In addition to the reading commentaries there will be a weekly homework assignment in WebAssign. A typical assignment will have about four questions where you enter your answers online. Then there is a lengthier problem, also presented on WebAssign, where you must work out the solutions and turn in the assignment on paper. The deadline for all problems is 5:00 pm on the Friday due dates. The hard copy assignments can be delivered to PHYS 154, or to a designated Physics Department mailbox.

You do 3-5 challenging problems including estimations, explanations, essay questions, worked out problems, and even some challenging multiple choice questions. You are encouraged to work on these with friends, but write up your solutions independently. Be careful: If two or more submitted answers are essentially identical, neither will receive credit. Solutions to the hard copy problem are to be written up nicely -- like a report. They can be expected to include equations, calculations, drawings, and graphs. The quality of the presentation will be considered in the score as well as the quality of the solution.

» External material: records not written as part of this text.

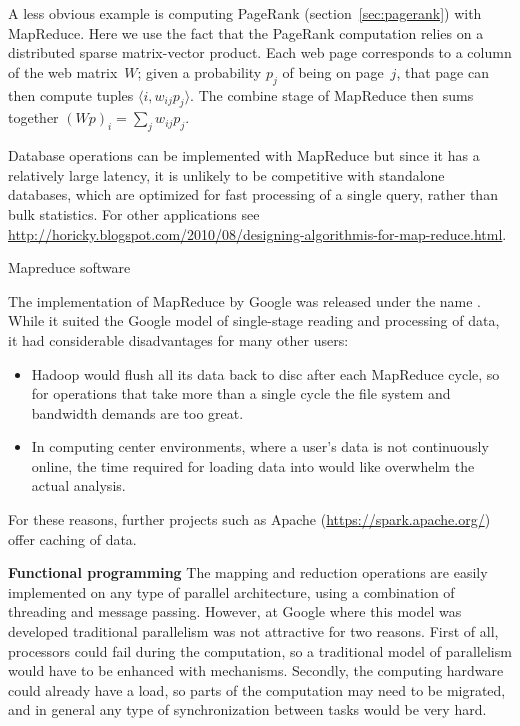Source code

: A less obvious example is computing PageRank
(section~\ref{sec:pagerank}) with MapReduce. Here we use the fact that
the PageRank computation relies on a distributed sparse matrix-vector
product. Each web page corresponds to a column of the web matrix~$W$;
given a probability $p_j$ of being on page~$j$, that page can then
compute tuples $\langle i,w_{ij}p_j\rangle$. The combine stage of MapReduce
then sums together $(Wp)_i=\sum_j w_{ij}p_j$.

Database operations can be implemented with MapReduce but since it has
a relatively large latency, it is unlikely to be competitive with
standalone databases, which are optimized for fast processing of a
single query, rather than bulk statistics. For other applications see
\url{http://horicky.blogspot.com/2010/08/designing-algorithmis-for-map-reduce.html}.

 {Mapreduce software}

The implementation of MapReduce by Google was released under the name .
While it suited the Google model of single-stage reading and processing of data,
it had considerable disadvantages for many other users:
\begin{itemize}
\item Hadoop would flush all its data back to disc after each MapReduce cycle, so
  for operations that take more than a single cycle the file system
  and bandwidth demands are too great.
\item In computing center environments, where a user's data is not continuously online,
  the time required for loading data into  would like overwhelm the
  actual analysis.
\end{itemize}
For these reasons, further projects such as Apache  (\url{https://spark.apache.org/})
offer caching of data.

 {\bf Functional programming}
%
The mapping and reduction operations are easily implemented on any
type of parallel architecture, using a combination of threading and
message passing. However, at Google where this model was developed
traditional parallelism was not attractive for two reasons. First of
all, processors could fail during the computation, so a traditional
model of parallelism would have to be enhanced with  mechanisms. Secondly, the computing hardware could
already have a load, so parts of the computation may need to be
migrated, and in general any type of synchronization between tasks
would be very hard.

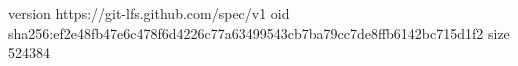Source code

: version https://git-lfs.github.com/spec/v1
oid sha256:ef2e48fb47e6c478f6d4226c77a63499543cb7ba79cc7de8ffb6142bc715d1f2
size 524384

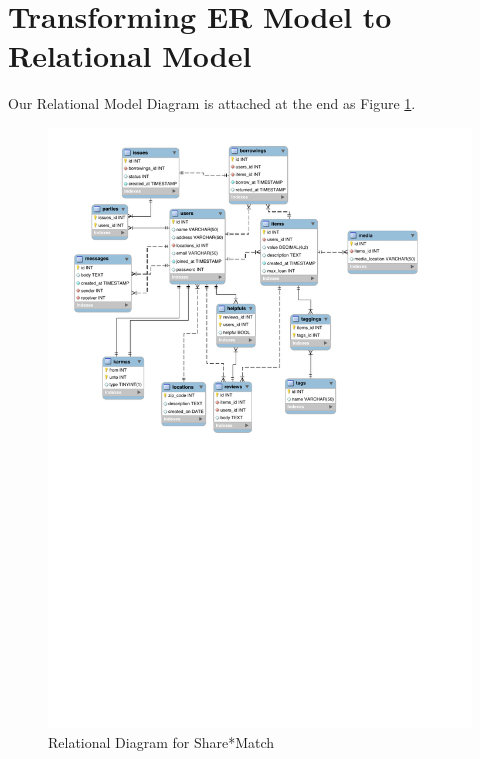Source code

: \documentclass{acm_proc_article-sp}
\begin{document}
\section{Transforming ER Model to Relational Model}
Our Relational Model Diagram is attached at the end as Figure \ref{fig:RelationalDiagram}.
\begin{figure}[p]
    \includegraphics[width=\textwidth]{EECS341Relational.pdf}
    \caption{Relational Diagram for Share*Match}
    \label{fig:RelationalDiagram}
\end{figure}
\end{document}
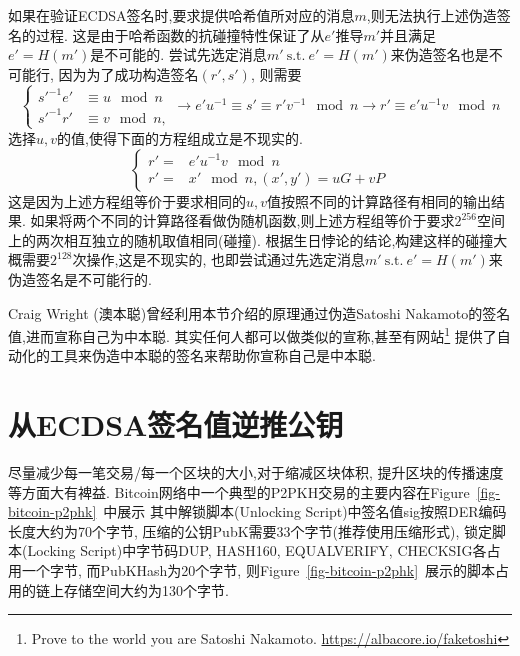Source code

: \documentclass{article}
\begin{document}
如果在验证ECDSA签名时,要求提供哈希值所对应的消息$m$,则无法执行上述伪造签名的过程.
这是由于哈希函数的抗碰撞特性保证了从$e'$推导$m'$并且满足$e'=H(m')$是不可能的.
尝试先选定消息$m'\ \text{s.t.}\ e' = H(m')$来伪造签名也是不可能行, 因为为了成功构造签名$(r', s')$, 则需要
\begin{equation}\nonumber
\left\{
\begin{array}{ll}
s'^{-1}e' & \equiv u \mod n\\
s'^{-1}r' & \equiv v \mod n,
\end{array}
\right.
\rightarrow
e'u^{-1} \equiv s' \equiv r'v^{-1} \mod n
\rightarrow
r' \equiv e'u^{-1}v \mod n
\end{equation}
选择$u,v$的值,使得下面的方程组成立是不现实的.
\begin{equation}\nonumber
\left\{
\begin{array}{ll}
r' = & e'u^{-1}v \mod n\\
r ' = & x' \mod n,  (x', y') = uG + vP
\end{array}
\right.
\end{equation}
这是因为上述方程组等价于要求相同的$u,v$值按照不同的计算路径有相同的输出结果.
如果将两个不同的计算路径看做伪随机函数,则上述方程组等价于要求$2^{256}$空间上的两次相互独立的随机取值相同(碰撞).
根据生日悖论的结论,构建这样的碰撞大概需要$2^{128}$次操作,这是不现实的,
也即尝试通过先选定消息$m'\ \text{s.t.}\ e' = H(m')$来伪造签名是不可能行的.

Craig Wright (澳本聪)曾经利用本节介绍的原理通过伪造Satoshi Nakamoto的签名值,进而宣称自己为中本聪.
其实任何人都可以做类似的宣称,甚至有网站\footnote{
Prove to the world you are Satoshi Nakamoto. \url{https://albacore.io/faketoshi}}
提供了自动化的工具来伪造中本聪的签名来帮助你宣称自己是中本聪.

\section{从ECDSA签名值逆推公钥}

尽量减少每一笔交易/每一个区块的大小,对于缩减区块体积, 提升区块的传播速度等方面大有裨益.
Bitcoin网络中一个典型的P2PKH交易的主要内容在Figure~\ref{fig-bitcoin-p2phk}~中展示
其中解锁脚本(Unlocking Script)中签名值\textsf{sig}按照DER编码长度大约为70个字节, 
压缩的公钥\textsf{PubK}需要33个字节(推荐使用压缩形式),
锁定脚本(Locking Script)中字节码\textsf{DUP}, \textsf{HASH160}, \textsf{EQUALVERIFY}, \textsf{CHECKSIG}各占用一个字节, 
而\textsf{PubKHash}为20个字节, 则Figure~\ref{fig-bitcoin-p2phk}~展示的脚本占用的链上存储空间大约为130个字节.
\end{document}
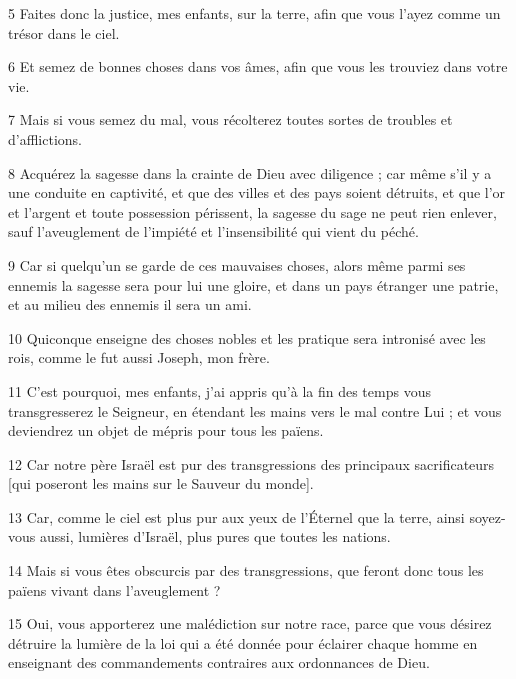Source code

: \par 5 Faites donc la justice, mes enfants, sur la terre, afin que vous l'ayez comme un trésor dans le ciel.

\par 6 Et semez de bonnes choses dans vos âmes, afin que vous les trouviez dans votre vie.

\par 7 Mais si vous semez du mal, vous récolterez toutes sortes de troubles et d'afflictions.

\par 8 Acquérez la sagesse dans la crainte de Dieu avec diligence ; car même s'il y a une conduite en captivité, et que des villes et des pays soient détruits, et que l'or et l'argent et toute possession périssent, la sagesse du sage ne peut rien enlever, sauf l'aveuglement de l'impiété et l'insensibilité qui vient du péché.

\par 9 Car si quelqu'un se garde de ces mauvaises choses, alors même parmi ses ennemis la sagesse sera pour lui une gloire, et dans un pays étranger une patrie, et au milieu des ennemis il sera un ami.

\par 10 Quiconque enseigne des choses nobles et les pratique sera intronisé avec les rois, comme le fut aussi Joseph, mon frère.

\par 11 C'est pourquoi, mes enfants, j'ai appris qu'à la fin des temps vous transgresserez le Seigneur, en étendant les mains vers le mal contre Lui ; et vous deviendrez un objet de mépris pour tous les païens.

\par 12 Car notre père Israël est pur des transgressions des principaux sacrificateurs [qui poseront les mains sur le Sauveur du monde].

\par 13 Car, comme le ciel est plus pur aux yeux de l'Éternel que la terre, ainsi soyez-vous aussi, lumières d'Israël, plus pures que toutes les nations.

\par 14 Mais si vous êtes obscurcis par des transgressions, que feront donc tous les païens vivant dans l'aveuglement ?

\par 15 Oui, vous apporterez une malédiction sur notre race, parce que vous désirez détruire la lumière de la loi qui a été donnée pour éclairer chaque homme en enseignant des commandements contraires aux ordonnances de Dieu.

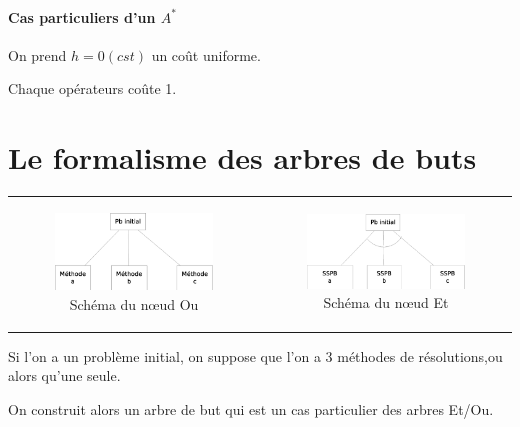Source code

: \documentclass[12pt,a4paper,openany]{book}
\begin{document}
		\subsubsection{Cas particuliers d'un $A^*$}
		On prend $h=0(cst)$ un coût uniforme.

		\begin{exemple}
			Chaque opérateurs coûte 1.
		\end{exemple}

	\chapter{Le formalisme des arbres de buts}
	\begin{tabular}{cc}
		\begin{minipage}{0.5\textwidth}
		\begin{figure}[H]
			\centering
			\includegraphics[width=9cm]{diag3.eps}
			\caption{Schéma du nœud Ou}
		\end{figure}
		\end{minipage}
		&
		\begin{minipage}{0.5\textwidth}
		\begin{figure}[H]
			\centering
			\includegraphics[width=9cm]{diag4.eps}
			\caption{Schéma du nœud Et}
		\end{figure}
		\end{minipage}
	\end{tabular}

	Si l'on a un problème initial, on suppose que l'on a 3 méthodes de résolutions,ou alors qu'une seule.

	On construit alors un arbre de but qui est un cas particulier des arbres Et/Ou.
\end{document}
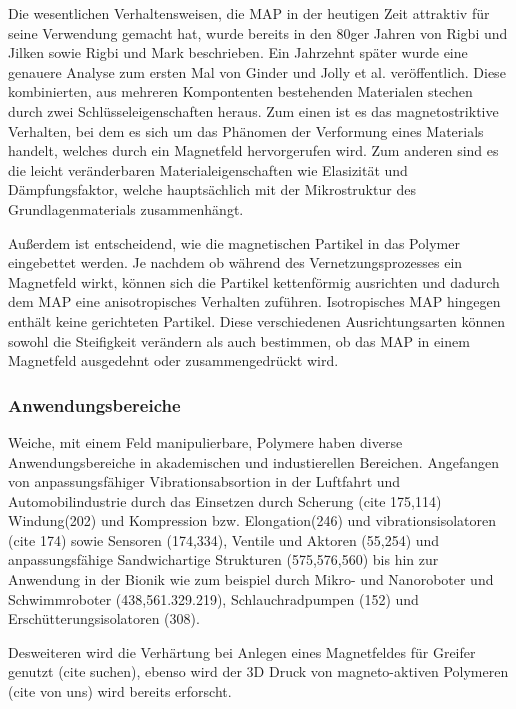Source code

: Die wesentlichen Verhaltensweisen, die MAP in der heutigen Zeit attraktiv für seine Verwendung gemacht hat, wurde bereits in den 80ger Jahren von Rigbi und Jilken \cite{Rigbi1} sowie Rigbi und Mark \cite{Rigbi2} beschrieben. Ein Jahrzehnt später wurde eine genauere Analyse zum ersten Mal von Ginder und Jolly et al. \cite{ginder} veröffentlich. 
Diese kombinierten, aus mehreren Kompontenten bestehenden Materialen stechen durch zwei Schlüsseleigenschaften heraus. 
Zum einen ist es das magnetostriktive Verhalten, bei dem es sich um das Phänomen der Verformung eines Materials handelt, welches durch ein Magnetfeld hervorgerufen wird. \cite{gulley}
Zum anderen sind es die leicht veränderbaren Materialeigenschaften wie Elasizität und Dämpfungsfaktor, welche hauptsächlich mit der Mikrostruktur des Grundlagenmaterials zusammenhängt. \cite{Varga1} \cite{Varga2}

Außerdem ist entscheidend, wie die magnetischen Partikel in das Polymer eingebettet werden. Je nachdem ob während des Vernetzungsprozesses ein Magnetfeld wirkt, können sich die Partikel kettenförmig ausrichten und dadurch dem MAP eine anisotropisches Verhalten zuführen. Isotropisches MAP hingegen enthält keine gerichteten Partikel. Diese verschiedenen Ausrichtungsarten können sowohl die Steifigkeit verändern als auch bestimmen, ob das MAP in einem Magnetfeld ausgedehnt oder zusammengedrückt wird. 


\subsubsection{Anwendungsbereiche}
Weiche, mit einem Feld manipulierbare, Polymere haben diverse Anwendungsbereiche in akademischen und industierellen Bereichen. Angefangen von anpassungsfähiger Vibrationsabsortion in der Luftfahrt und Automobilindustrie durch das Einsetzen durch Scherung (cite 175,114) Windung(202) und Kompression bzw. Elongation(246) und vibrationsisolatoren (cite 174) sowie Sensoren (174,334), Ventile und Aktoren (55,254) und anpassungsfähige Sandwichartige Strukturen (575,576,560) bis hin zur Anwendung in der Bionik wie zum beispiel durch Mikro- und Nanoroboter und Schwimmroboter (438,561.329.219), Schlauchradpumpen (152) und Erschütterungsisolatoren (308).

Desweiteren wird die Verhärtung bei Anlegen eines Magnetfeldes für Greifer genutzt (cite suchen), ebenso wird der 3D Druck von magneto-aktiven Polymeren (cite von uns) wird bereits erforscht.

	
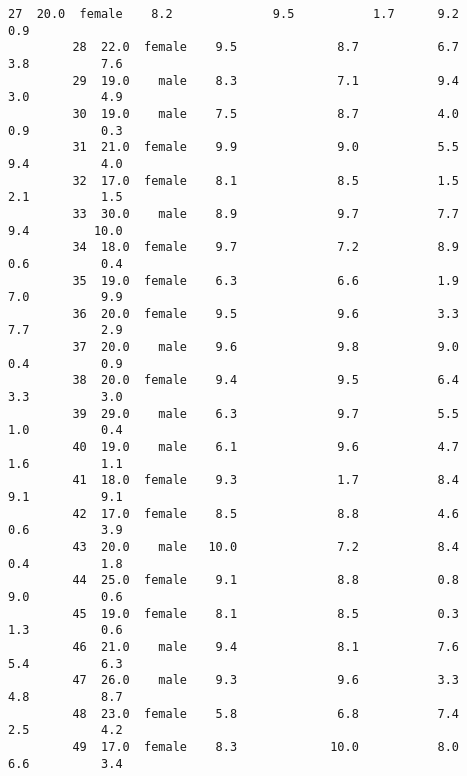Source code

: \documentclass[11pt]{article}
\begin{document}
\begin{Verbatim}[commandchars=\\\{\}]
         27  20.0  female    8.2              9.5           1.7      9.2          0.9   
         28  22.0  female    9.5              8.7           6.7      3.8          7.6   
         29  19.0    male    8.3              7.1           9.4      3.0          4.9   
         30  19.0    male    7.5              8.7           4.0      0.9          0.3   
         31  21.0  female    9.9              9.0           5.5      9.4          4.0   
         32  17.0  female    8.1              8.5           1.5      2.1          1.5   
         33  30.0    male    8.9              9.7           7.7      9.4         10.0   
         34  18.0  female    9.7              7.2           8.9      0.6          0.4   
         35  19.0  female    6.3              6.6           1.9      7.0          9.9   
         36  20.0  female    9.5              9.6           3.3      7.7          2.9   
         37  20.0    male    9.6              9.8           9.0      0.4          0.9   
         38  20.0  female    9.4              9.5           6.4      3.3          3.0   
         39  29.0    male    6.3              9.7           5.5      1.0          0.4   
         40  19.0    male    6.1              9.6           4.7      1.6          1.1   
         41  18.0  female    9.3              1.7           8.4      9.1          9.1   
         42  17.0  female    8.5              8.8           4.6      0.6          3.9   
         43  20.0    male   10.0              7.2           8.4      0.4          1.8   
         44  25.0  female    9.1              8.8           0.8      9.0          0.6   
         45  19.0  female    8.1              8.5           0.3      1.3          0.6   
         46  21.0    male    9.4              8.1           7.6      5.4          6.3   
         47  26.0    male    9.3              9.6           3.3      4.8          8.7   
         48  23.0  female    5.8              6.8           7.4      2.5          4.2   
         49  17.0  female    8.3             10.0           8.0      6.6          3.4   
         

\end{Verbatim}
\end{document}
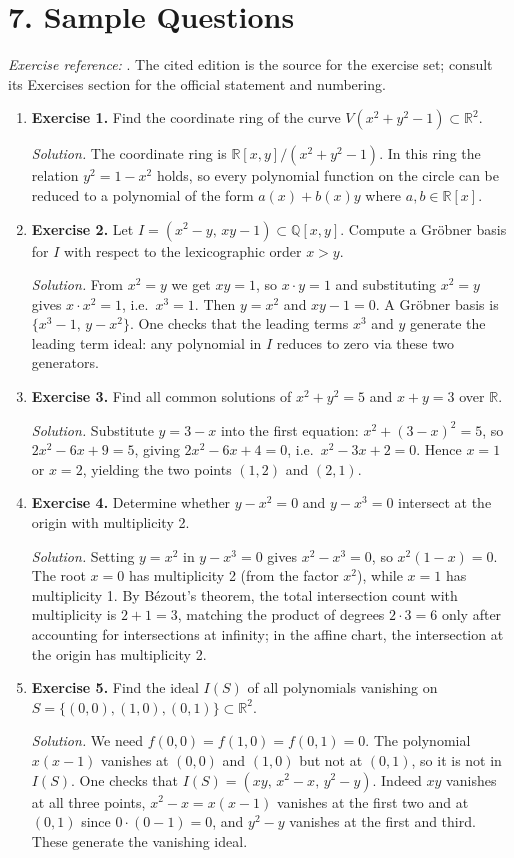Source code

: \section*{7. Sample Questions}
\emph{Exercise reference:} \cite{algebraic_geometry_ref1}. The cited edition is the source for the exercise set; consult its Exercises section for the official statement and numbering.
\begin{enumerate}[leftmargin=*,itemsep=0.9em]

\item \textbf{Exercise 1.} Find the coordinate ring of the curve $V(x^2+y^2-1)\subset\mathbb{R}^2$.

\emph{Solution.} The coordinate ring is $\mathbb{R}[x,y]/(x^2+y^2-1)$. In this ring the relation $y^2=1-x^2$ holds, so every polynomial function on the circle can be reduced to a polynomial of the form $a(x)+b(x)y$ where $a,b\in\mathbb{R}[x]$.

\item \textbf{Exercise 2.} Let $I=(x^2-y,\,xy-1)\subset\mathbb{Q}[x,y]$. Compute a Gr\"obner basis for $I$ with respect to the lexicographic order $x>y$.

\emph{Solution.} From $x^2=y$ we get $xy=1$, so $x\cdot y=1$ and substituting $x^2=y$ gives $x\cdot x^2=1$, i.e.\ $x^3=1$. Then $y=x^2$ and $xy-1=0$. A Gr\"obner basis is $\{x^3-1,\,y-x^2\}$. One checks that the leading terms $x^3$ and $y$ generate the leading term ideal: any polynomial in $I$ reduces to zero via these two generators.

\item \textbf{Exercise 3.} Find all common solutions of $x^2+y^2=5$ and $x+y=3$ over $\mathbb{R}$.

\emph{Solution.} Substitute $y=3-x$ into the first equation: $x^2+(3-x)^2=5$, so $2x^2-6x+9=5$, giving $2x^2-6x+4=0$, i.e.\ $x^2-3x+2=0$. Hence $x=1$ or $x=2$, yielding the two points $(1,2)$ and $(2,1)$.

\item \textbf{Exercise 4.} Determine whether $y-x^2=0$ and $y-x^3=0$ intersect at the origin with multiplicity 2.

\emph{Solution.} Setting $y=x^2$ in $y-x^3=0$ gives $x^2-x^3=0$, so $x^2(1-x)=0$. The root $x=0$ has multiplicity 2 (from the factor $x^2$), while $x=1$ has multiplicity 1. By B\'ezout's theorem, the total intersection count with multiplicity is $2+1=3$, matching the product of degrees $2\cdot 3=6$ only after accounting for intersections at infinity; in the affine chart, the intersection at the origin has multiplicity 2.

\item \textbf{Exercise 5.} Find the ideal $I(S)$ of all polynomials vanishing on $S=\{(0,0),(1,0),(0,1)\}\subset\mathbb{R}^2$.

\emph{Solution.} We need $f(0,0)=f(1,0)=f(0,1)=0$. The polynomial $x(x-1)$ vanishes at $(0,0)$ and $(1,0)$ but not at $(0,1)$, so it is not in $I(S)$. One checks that $I(S)=(xy,\,x^2-x,\,y^2-y)$. Indeed $xy$ vanishes at all three points, $x^2-x=x(x-1)$ vanishes at the first two and at $(0,1)$ since $0\cdot(0-1)=0$, and $y^2-y$ vanishes at the first and third. These generate the vanishing ideal.

\end{enumerate}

Extension requests are automatically granted if entered before the assignment is due. (Look for the extension request feature on WebAssign.) You can get one extension of two days duration for any assignment. Ten percent of the grade will be deducted from any score not already completed by the original due date. For special circumstances requiring additional time, send email to your Recitation TA.

Quizzes

We will have (graded) short quizzes usually on MONDAY. (They likely will be during the last 10 minutes of class.) Quizzes will focus on important -- and sometimes subtle -- fundamental issues (often from the previous week's material). Each quiz will be worth 10 points. The point of these quizzes is to help you see where you might still be confused. There will be 11 quizzes. The lowest grade will be dropped.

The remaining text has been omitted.